Lieutenant Gossberg of the SS
Einsatzgruppen
swiftly marched over. Standing behind Mikhail, he stooped to brush away the snow from his new shiny boots. Once satisfied, he then pulled his pistol from its holster. Alesky clenched his fists, closed his eyes, but not before he saw Mikhail bend his head towards the snow and clasp his hands in prayer.

The retort of the gun blasted through the silence. Alesky, opening his eyes, knew what he would see. Mikhail’s crumpled body, shrouded in the obscene grey and blue stripes of his uniform, lay shot through the back of the head. Face down, spread out as if in supplication, his blood spreading thickly into the pores of the welcoming snow.

Echoing from the woods, Alesky heard the howl of a distant wolf.

Chapter Twelve

King Street, St. James’s, London SW1, the present day

Clovis Munroe locked the door to his office. From his terrestrial globe, he extracted an unopened bottle of twelve-year-old Jura malt whisky. It was time for a quiet moment of reflection. He had no qualms about opening the bottle and pouring an ample measure into a heavyweight tumbler. There was no argument. They were what they purported to be – two works of art by Mikhail Brodsky, as they were since the day he had painted them.

The X-ray analysis confirmed that there was no ghosting, a previous picture beneath the picture you could see. The canvas and linings had not been interfered with, and the frames were original. Ultraviolet inspection confirmed that no glow or hairline cracks was present, which would be found if modern paints had been used. The paper and canvas used fitted the period perfectly. They were in common usage in the regional area of Kharkov in Russia during the 1930s, before the Nazi invasion. The paints and pigments used were no longer available, and the factory producing them had ceased production in 1939. No other substances, metals, dusts, filings or even cosmetics could be found. The signatures were consistent with other known examples, although they had been known to vary from time to time. The colour he used in signing had always been the same. The texture and brush strokes, not just of the signatures but the entire works, remained consistent with all other known examples. The two numbers, twenty-three and twenty-four, were consistent with the numbering system he used. If correct, they filled a couple of gaps of up to a dozen known to be missing.

Placing his delicate fingers across his well-fed belly, Munroe’s contentment was exceeded by another emotion: excitement. As Christie’s chief expert on Russian and Slavonic Art, he had seen it all before: fakes, forgeries in every possible genre, often entire collections.

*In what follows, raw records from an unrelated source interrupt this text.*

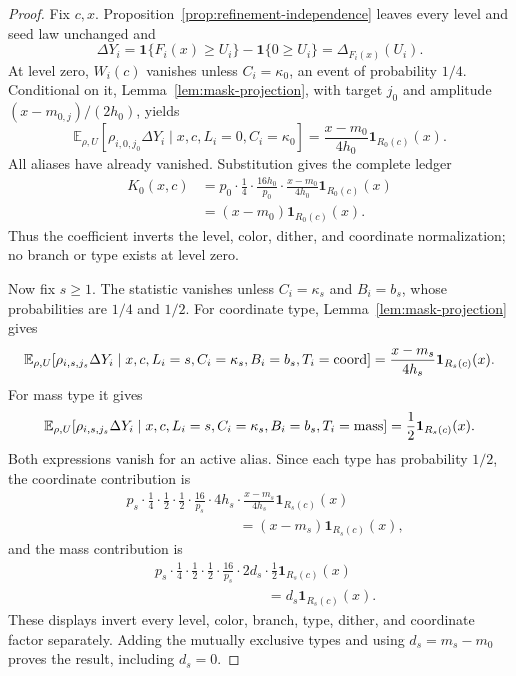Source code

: \begin{proof}
Fix $c,x$.  Proposition~\ref{prop:refinement-independence} leaves every
level and seed law unchanged and
\[
 \Delta Y_i
 =\mathbf1\{F_i(x)\geq U_i\}-\mathbf1\{0\geq U_i\}
 =\Delta_{F_i(x)}(U_i).
\]
At level zero, $W_i(c)$ vanishes unless $C_i=\kappa_0$, an event of
probability $1/4$.  Conditional on it, Lemma~\ref{lem:mask-projection}, with
target $j_0$ and amplitude $(x-m_{0,j})/(2h_0)$, yields
\[
 \mathbb E_{\rho,U}[\rho_{i,0,j_0}\Delta Y_i
 \mid x,c,L_i=0,C_i=\kappa_0]
 =\frac{x-m_0}{4h_0}\mathbf1_{R_0(c)}(x).
\]
All aliases have already vanished.  Substitution gives the complete ledger
\[
\begin{aligned}
 K_0(x,c)
 &=p_0\cdot\frac14\cdot\frac{16h_0}{p_0}
   \cdot\frac{x-m_0}{4h_0}\mathbf1_{R_0(c)}(x)\\
 &=(x-m_0)\mathbf1_{R_0(c)}(x).
\end{aligned}
\]
Thus the coefficient inverts the level, color, dither, and coordinate
normalization; no branch or type exists at level zero.

Now fix $s\geq1$.  The statistic vanishes unless
$C_i=\kappa_s$ and $B_i=b_s$, whose probabilities are $1/4$ and $1/2$.
For coordinate type, Lemma~\ref{lem:mask-projection} gives
\[
 \mathbb E_{\rho,U}[\rho_{i,s,j_s}\Delta Y_i
 \mid x,c,L_i=s,C_i=\kappa_s,B_i=b_s,T_i={\rm coord}]
 =\frac{x-m_s}{4h_s}\mathbf1_{R_s(c)}(x).
\]
For mass type it gives
\[
 \mathbb E_{\rho,U}[\rho_{i,s,j_s}\Delta Y_i
 \mid x,c,L_i=s,C_i=\kappa_s,B_i=b_s,T_i={\rm mass}]
 =\frac12\mathbf1_{R_s(c)}(x).
\]
Both expressions vanish for an active alias.  Since each type has probability
$1/2$, the coordinate contribution is
\[
\begin{aligned}
 &p_s\cdot\frac14\cdot\frac12\cdot\frac12
 \cdot\frac{16}{p_s}\cdot4h_s
 \cdot\frac{x-m_s}{4h_s}\mathbf1_{R_s(c)}(x)\\
 &\hspace{8em}=(x-m_s)\mathbf1_{R_s(c)}(x),
\end{aligned}
\]
and the mass contribution is
\[
\begin{aligned}
 &p_s\cdot\frac14\cdot\frac12\cdot\frac12
 \cdot\frac{16}{p_s}\cdot2d_s
 \cdot\frac12\mathbf1_{R_s(c)}(x)\\
 &\hspace{8em}=d_s\mathbf1_{R_s(c)}(x).
\end{aligned}
\]
These displays invert every level, color, branch, type, dither, and coordinate
factor separately.  Adding the mutually exclusive types and using
$d_s=m_s-m_0$ proves the result, including $d_s=0$.
\end{proof}

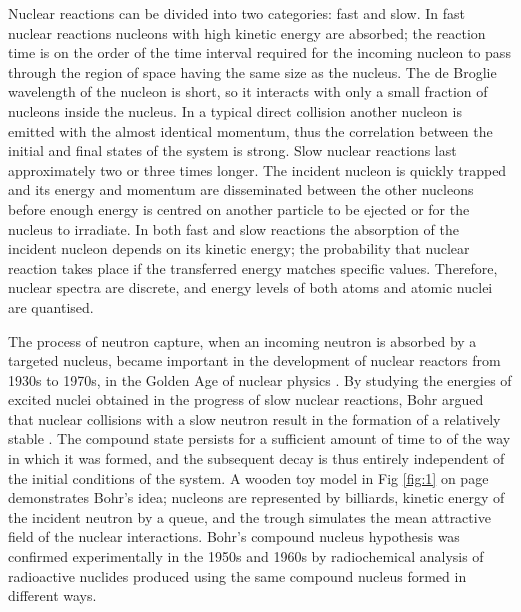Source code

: Nuclear reactions can be divided into two categories: fast and slow. \cite{mehta} In fast nuclear reactions nucleons with high kinetic energy are absorbed; the reaction time is on the order of the time interval required for the incoming nucleon to pass through the region of space having the same size as the nucleus. The de Broglie wavelength of the nucleon is short, so it interacts with only a small fraction of nucleons inside the nucleus. In a typical direct collision another nucleon is emitted with the almost identical momentum, thus the correlation between the initial and final states of the system is strong. Slow nuclear reactions last approximately two or three times longer. The incident nucleon is quickly trapped and its energy and momentum are disseminated between the other nucleons before enough energy is centred on another particle to be ejected or for the nucleus to irradiate. In both fast and slow reactions the absorption of the incident nucleon depends on its kinetic energy; the probability that nuclear reaction takes place if the transferred energy matches specific values. Therefore, nuclear spectra are discrete, and energy levels of both atoms and atomic nuclei are quantised.

The process of neutron capture, when an incoming neutron is absorbed by a targeted nucleus, became important in the development of nuclear reactors from 1930s to 1970s, in the Golden Age of nuclear physics .\cite{firk} By studying the energies of excited nuclei obtained in the progress of slow nuclear reactions, Bohr argued that nuclear collisions with a slow neutron result in the formation of a relatively stable .\cite{bo36} The compound state persists for a sufficient amount of time to  of the way in which it was formed, and the subsequent decay is thus entirely independent of the initial conditions of the system. A wooden toy model in Fig \ref{fig:1} on page \pageref{fig:1} demonstrates Bohr's idea; nucleons are represented by billiards, kinetic energy of the incident neutron by a queue, and the trough simulates the mean attractive field of the nuclear interactions. Bohr's compound nucleus hypothesis was confirmed experimentally in the 1950s and 1960s by radiochemical analysis of radioactive nuclides produced using the same compound nucleus formed in different ways.\cite{hand}

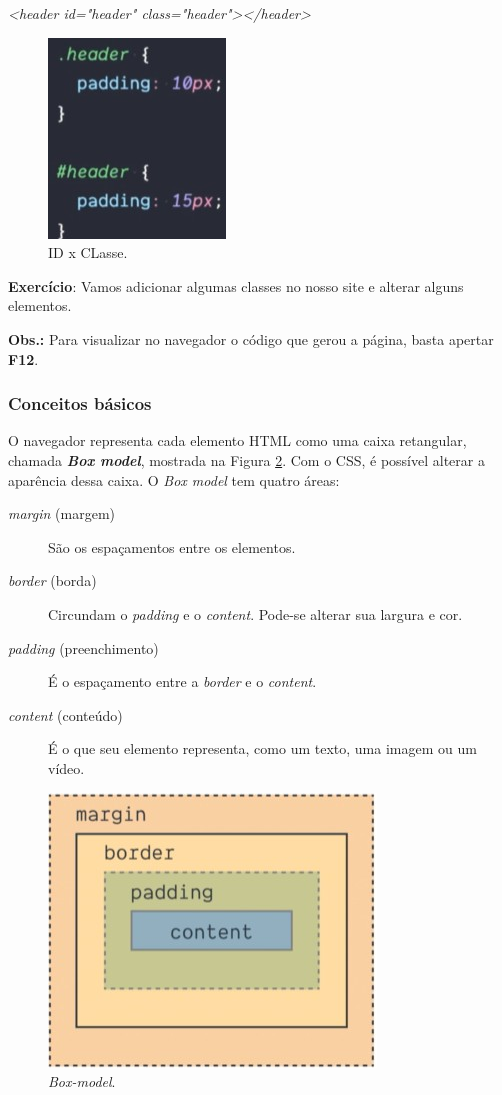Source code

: \documentclass[12pt,a4paper]{article}
\begin{document}
	\textit{<header id="header" class="header"></header>}

	\begin{figure}[tbph!]
		\centering
		\includegraphics[width=0.3\linewidth]{images/id-classe}
		\caption{ID x CLasse.}
		\label{fig:id-x-classe}
	\end{figure}

	\textbf{Exercício}: Vamos adicionar algumas classes no nosso site e alterar alguns elementos.
	
	\textbf{Obs.:} Para visualizar no navegador o código que gerou a página, basta apertar \textbf{F12}.
	
	\subsubsection{Conceitos básicos}
	
	O navegador representa cada elemento HTML como uma caixa retangular, chamada \textbf{\textit{Box model}}, mostrada na Figura \ref{fig:box-model}. Com o CSS, é possível alterar a aparência dessa caixa. O \textit{Box model} tem quatro áreas:
	
	\begin{description}
		\item[\textit{margin} (margem)] São os espaçamentos entre os elementos.
		\item[\textit{border} (borda)] Circundam o \textit{padding} e o \textit{content}. Pode-se alterar sua largura e cor.
		\item[\textit{padding} (preenchimento)] É o espaçamento entre a \textit{border} e o \textit{content}. 
		\item[\textit{content} (conteúdo)] É o que seu elemento representa, como um texto, uma imagem ou um vídeo.
	\end{description}
	
	\begin{figure}[tbph!]
		\centering
		\includegraphics[width=0.3\linewidth]{images/box-model}
		\caption{\textit{Box-model}.}
		\label{fig:box-model}
	\end{figure}
\end{document}

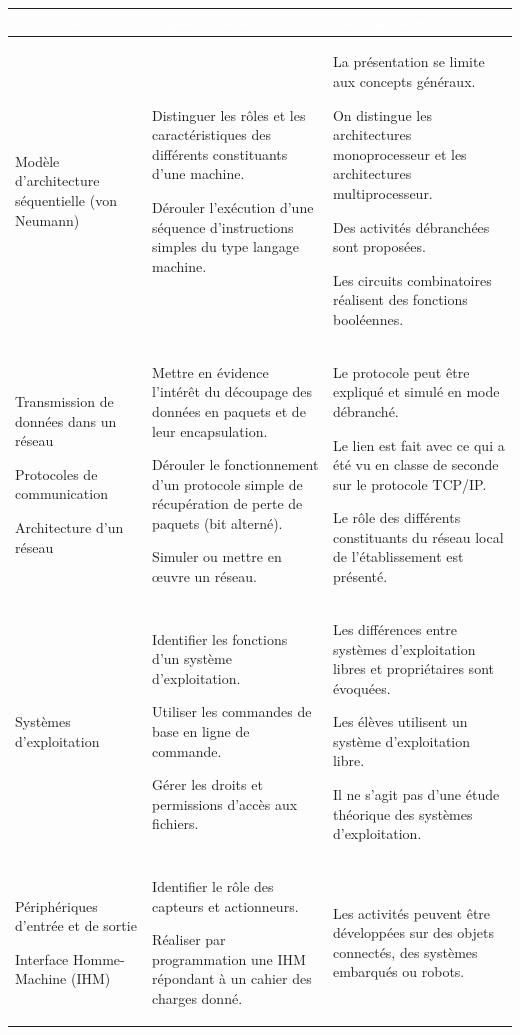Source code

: {\centering\begin{tabular}{|L{3cm}|L{5.5cm}|L{6cm}|}\hline
{}\bfseries\textcolor{white}{Contenus}&
\bfseries\textcolor{white}{Capacités attendues}&
\bfseries\textcolor{white}{Commentaires}\\ \hline
Modèle d'architecture séquentielle (von Neumann)
&
Distinguer les rôles et les caractéristiques des différents constituants d'une machine.

Dérouler l'exécution d'une séquence d'instructions simples du type langage machine.
&
La présentation se limite aux concepts généraux.

On distingue les architectures monoprocesseur et les architectures multiprocesseur.

Des activités débranchées sont proposées.

Les circuits combinatoires réalisent des fonctions booléennes.\\ \hline
Transmission de données dans un réseau

Protocoles de communication

Architecture d'un réseau

&
Mettre en évidence l'intérêt du découpage des données en paquets et de leur encapsulation.

Dérouler le fonctionnement d'un protocole simple de récupération de perte de paquets (bit alterné).

Simuler ou mettre en œuvre un réseau.
&
Le protocole peut être expliqué et simulé en mode débranché.

Le lien est fait avec ce qui a été vu en classe de seconde sur le protocole TCP/IP.

Le rôle des différents constituants du réseau local de l'établissement est présenté.\\ \hline
Systèmes d'exploitation
&
Identifier les fonctions d'un système d'exploitation.

Utiliser les commandes de base en ligne de commande.

Gérer les droits et permissions d'accès aux fichiers.
&
Les différences entre systèmes d'exploitation libres et propriétaires sont évoquées.

Les élèves utilisent un système d'exploitation libre.

Il ne s'agit pas d'une étude théorique des systèmes d'exploitation.\\ \hline
Périphériques d'entrée et de sortie

Interface Homme-Machine (IHM)
&
Identifier le rôle des capteurs et actionneurs.

Réaliser par programmation une IHM répondant à un cahier des charges donné.
&
Les activités peuvent être développées sur des objets connectés, des systèmes embarqués ou robots.\\ \hline
\end{tabular}\par}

Once more, he allowed his incisive gaze to saturate the two works in front of him, standing and mounted on easels. He knew from his experience the ease in which Russian art had been forged in the past. Isolated for almost eighty years from mainstream influences, many Russian artists, under constant threat for producing paintings not in the genre of socialist realism, had been forced to work in secret, most in appalling poverty.
Glasnost
had changed all that. To the west, their work had been a revelation, possessing vitality, fresh with abstractions, avant-garde perceptions of figures in sharp blocks of colour. He knew that in their beguiling and often simplistic subtlety arose the problem that they were too easily faked. Impoverished or unscrupulous painters could make anything from $1000 to $15000 plus for a decent fake. One of his London experts had calculated that up to seventy percent of Russian art on the market was forged.